_HOW TO COMPLETE THIS TASK_. From the entries below, retype only the lines from the one with "and, in this" through the one with "for an \(\mathcal", exactly as written.

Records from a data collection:

++++++++++

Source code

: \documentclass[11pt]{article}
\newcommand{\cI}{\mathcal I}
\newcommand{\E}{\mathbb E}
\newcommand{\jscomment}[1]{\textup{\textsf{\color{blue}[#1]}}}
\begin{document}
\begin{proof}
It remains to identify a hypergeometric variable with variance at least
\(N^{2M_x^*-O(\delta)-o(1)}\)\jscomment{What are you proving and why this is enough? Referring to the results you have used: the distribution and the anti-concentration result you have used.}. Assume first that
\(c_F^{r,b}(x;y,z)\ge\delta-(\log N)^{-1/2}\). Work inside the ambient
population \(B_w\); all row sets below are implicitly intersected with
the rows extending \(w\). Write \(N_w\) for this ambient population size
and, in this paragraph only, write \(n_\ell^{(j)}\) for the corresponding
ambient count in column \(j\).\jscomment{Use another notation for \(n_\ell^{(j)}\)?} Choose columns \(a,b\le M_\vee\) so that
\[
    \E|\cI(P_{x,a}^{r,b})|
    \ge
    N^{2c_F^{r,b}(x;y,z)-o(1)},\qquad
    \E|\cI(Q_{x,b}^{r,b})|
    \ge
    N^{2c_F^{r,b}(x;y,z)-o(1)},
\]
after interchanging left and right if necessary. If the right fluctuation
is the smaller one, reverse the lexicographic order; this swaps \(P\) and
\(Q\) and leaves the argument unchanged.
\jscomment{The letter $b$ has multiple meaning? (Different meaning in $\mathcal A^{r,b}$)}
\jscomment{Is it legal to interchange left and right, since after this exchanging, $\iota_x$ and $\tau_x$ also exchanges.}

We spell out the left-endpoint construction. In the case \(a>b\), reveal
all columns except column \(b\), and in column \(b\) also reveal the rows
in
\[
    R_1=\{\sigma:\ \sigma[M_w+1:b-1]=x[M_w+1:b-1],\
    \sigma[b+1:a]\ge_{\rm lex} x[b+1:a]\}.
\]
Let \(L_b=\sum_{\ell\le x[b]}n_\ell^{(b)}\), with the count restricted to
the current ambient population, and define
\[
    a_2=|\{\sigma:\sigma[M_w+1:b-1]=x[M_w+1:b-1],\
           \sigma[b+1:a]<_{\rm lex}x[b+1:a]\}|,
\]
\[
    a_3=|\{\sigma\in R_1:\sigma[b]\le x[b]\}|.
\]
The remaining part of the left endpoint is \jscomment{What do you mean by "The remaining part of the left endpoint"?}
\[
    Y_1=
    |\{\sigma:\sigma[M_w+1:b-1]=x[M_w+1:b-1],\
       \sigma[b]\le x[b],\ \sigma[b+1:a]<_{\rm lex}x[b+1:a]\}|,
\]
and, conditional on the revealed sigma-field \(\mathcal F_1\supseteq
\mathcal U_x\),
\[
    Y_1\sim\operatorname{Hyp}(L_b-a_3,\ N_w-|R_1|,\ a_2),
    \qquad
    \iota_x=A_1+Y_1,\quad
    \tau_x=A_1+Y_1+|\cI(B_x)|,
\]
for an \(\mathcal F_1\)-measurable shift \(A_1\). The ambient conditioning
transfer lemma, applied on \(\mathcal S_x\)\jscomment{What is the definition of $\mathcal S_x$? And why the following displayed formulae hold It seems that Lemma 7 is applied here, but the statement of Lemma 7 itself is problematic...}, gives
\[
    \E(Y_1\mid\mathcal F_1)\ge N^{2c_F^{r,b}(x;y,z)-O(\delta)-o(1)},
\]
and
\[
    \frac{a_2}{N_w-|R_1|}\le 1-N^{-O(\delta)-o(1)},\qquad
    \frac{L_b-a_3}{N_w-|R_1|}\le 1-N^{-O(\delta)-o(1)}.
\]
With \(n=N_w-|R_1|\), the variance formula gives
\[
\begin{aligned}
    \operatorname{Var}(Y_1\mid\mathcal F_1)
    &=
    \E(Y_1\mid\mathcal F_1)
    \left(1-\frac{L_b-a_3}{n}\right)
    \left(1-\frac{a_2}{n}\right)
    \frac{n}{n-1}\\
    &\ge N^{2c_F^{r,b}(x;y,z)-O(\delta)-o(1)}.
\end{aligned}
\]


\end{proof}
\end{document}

++++++++++

_RESPONSE TO THIS EXERCISE_.
and, in this paragraph only, write \(n_\ell^{(j)}\) for the corresponding
ambient count in column \(j\).\jscomment{Use another notation for \(n_\ell^{(j)}\)?} Choose columns \(a,b\le M_\vee\) so that
\[
    \E|\cI(P_{x,a}^{r,b})|
    \ge
    N^{2c_F^{r,b}(x;y,z)-o(1)},\qquad
    \E|\cI(Q_{x,b}^{r,b})|
    \ge
    N^{2c_F^{r,b}(x;y,z)-o(1)},
\]
after interchanging left and right if necessary. If the right fluctuation
is the smaller one, reverse the lexicographic order; this swaps \(P\) and
\(Q\) and leaves the argument unchanged.
\jscomment{The letter $b$ has multiple meaning? (Different meaning in $\mathcal A^{r,b}$)}
\jscomment{Is it legal to interchange left and right, since after this exchanging, $\iota_x$ and $\tau_x$ also exchanges.}

We spell out the left-endpoint construction. In the case \(a>b\), reveal
all columns except column \(b\), and in column \(b\) also reveal the rows
in
\[
    R_1=\{\sigma:\ \sigma[M_w+1:b-1]=x[M_w+1:b-1],\
    \sigma[b+1:a]\ge_{\rm lex} x[b+1:a]\}.
\]
Let \(L_b=\sum_{\ell\le x[b]}n_\ell^{(b)}\), with the count restricted to
the current ambient population, and define
\[
    a_2=|\{\sigma:\sigma[M_w+1:b-1]=x[M_w+1:b-1],\
           \sigma[b+1:a]<_{\rm lex}x[b+1:a]\}|,
\]
\[
    a_3=|\{\sigma\in R_1:\sigma[b]\le x[b]\}|.
\]
The remaining part of the left endpoint is \jscomment{What do you mean by "The remaining part of the left endpoint"?}
\[
    Y_1=
    |\{\sigma:\sigma[M_w+1:b-1]=x[M_w+1:b-1],\
       \sigma[b]\le x[b],\ \sigma[b+1:a]<_{\rm lex}x[b+1:a]\}|,
\]
and, conditional on the revealed sigma-field \(\mathcal F_1\supseteq
\mathcal U_x\),
\[
    Y_1\sim\operatorname{Hyp}(L_b-a_3,\ N_w-|R_1|,\ a_2),
    \qquad
    \iota_x=A_1+Y_1,\quad
    \tau_x=A_1+Y_1+|\cI(B_x)|,
\]
for an \(\mathcal F_1\)-measurable shift \(A_1\). The ambient conditioning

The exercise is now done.